Plain-text document sources

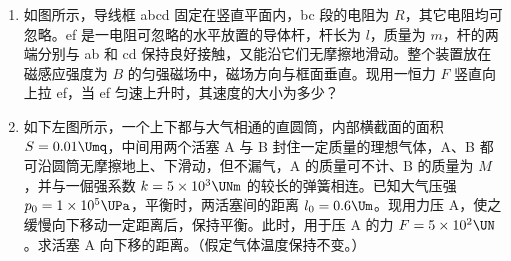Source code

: \documentclass[\gkver]{gaokaozhenti}
\begin{document}
\begin{enumerate}

\item
如图所示，导线框 abcd 固定在竖直平面内，bc 段的电阻为 $R$，其它电阻均可忽略。ef 是一电阻可忽略的水平放置的导体杆，杆长为 $l$，质量为 $m$，杆的两端分别与 ab 和 cd 保持良好接触，又能沿它们无摩擦地滑动。整个装置放在磁感应强度为 $B$ 的匀强磁场中，磁场方向与框面垂直。现用一恒力 $F$ 竖直向上拉 ef，当 ef 匀速上升时，其速度的大小为多少？



\item
如下左图所示，一个上下都与大气相通的直圆筒，内部横截面的面积 $S = 0.01\Umq$，中间用两个活塞 A 与 B 封住一定质量的理想气体，A、B 都可沿圆筒无摩擦地上、下滑动，但不漏气，A 的质量可不计、B 的质量为 $M$，并与一倔强系数 $k = 5\times10^{3}\UNm$ 的较长的弹簧相连。已知大气压强 $p_{0} = 1\times10^{5}\UPa$，平衡时，两活塞间的距离 $l_{0} = 0.6\Um$。现用力压 A，使之缓慢向下移动一定距离后，保持平衡。此时，用于压 A 的力 $F = 5\times10^{2}\UN$。求活塞 A 向下移的距离。（假定气体温度保持不变。）


\end{enumerate}
\end{document}
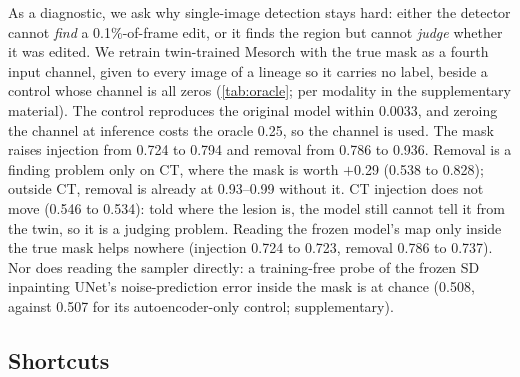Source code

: As a diagnostic, we ask why single-image detection stays hard: either the detector cannot \emph{find} a 0.1\%-of-frame edit, %
or it finds the region but cannot \emph{judge} whether it was edited.
We retrain twin-trained Mesorch with the true mask as a fourth input channel, given to every image of a lineage so it carries no label, beside a control whose channel is all zeros (\cref{tab:oracle}; per modality in the supplementary material).
The control reproduces the original model within 0.0033, %
and zeroing the channel at inference costs the oracle 0.25, so the channel is used. %
The mask raises injection from 0.724 to 0.794 %
and removal from 0.786 to 0.936. %
Removal is a finding problem only on CT, where the mask is worth $+$0.29 (0.538 to 0.828); %
outside CT, removal is already at 0.93--0.99 without it. %
CT injection does not move (0.546 to 0.534): told where the lesion is, the model still cannot tell it from the twin, so it is a judging problem. %
Reading the frozen model's map only inside the true mask helps nowhere (injection 0.724 to 0.723, removal 0.786 to 0.737). %
Nor does reading the sampler directly: a training-free probe of the frozen SD inpainting UNet's noise-prediction error inside the mask is at chance (0.508, against 0.507 for its autoencoder-only control; supplementary). %

\subsection{Shortcuts}
\label{sec:shortcuts}

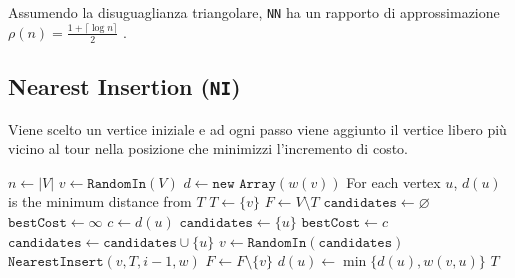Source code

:     

    
    

Assumendo la disuguaglianza triangolare, \texttt{NN} ha un rapporto di approssimazione
$\rho(n) = \frac{1+{\lceil\log{n}\rceil}}{2}$ \cite{STSP}.

\subsection{Nearest Insertion (\texttt{NI})}

Viene scelto un vertice iniziale e ad ogni passo
viene aggiunto il vertice libero più vicino al tour nella posizione che minimizzi l'incremento di costo.

\begin{algorithm}[H]
\caption{}
\begin{algorithmic}[1]
    \State $n \gets |V|$
    \State $v \gets \texttt{RandomIn}(V)$
    \State $d \gets \texttt{new Array}(w(v))$ \Comment For each vertex $u$, $d(u)$ is the minimum distance from $T$
    \State $T \gets \{v\}$
    \State $F \gets V \setminus T$
        \State $\texttt{candidates} \gets \varnothing$
        \State $\texttt{bestCost} \gets \infty$
            \State $c \gets d(u)$
                \State $\texttt{candidates} \gets \{u\}$
                \State $\texttt{bestCost} \gets c$
                \State $\texttt{candidates} \gets \texttt{candidates} \cup \{u\}$
            \EndIf
        \EndFor
        \State
        \State $v \gets \texttt{RandomIn}(\texttt{candidates})$
        \State $\texttt{NearestInsert}(v, T, i-1, w)$
        \State $F \gets F \setminus \{v\}$
        \State
            \State $d(u) \gets \min\{d(u), w(v,u)\}$
        \EndFor
    \EndFor
    \State
    \State \Return $T$
\EndFunction
\end{algorithmic}
\end{algorithm}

TASK:
Whenever a line holds "model", it counts; state the total for the records and add nothing.

OUTPUT:
3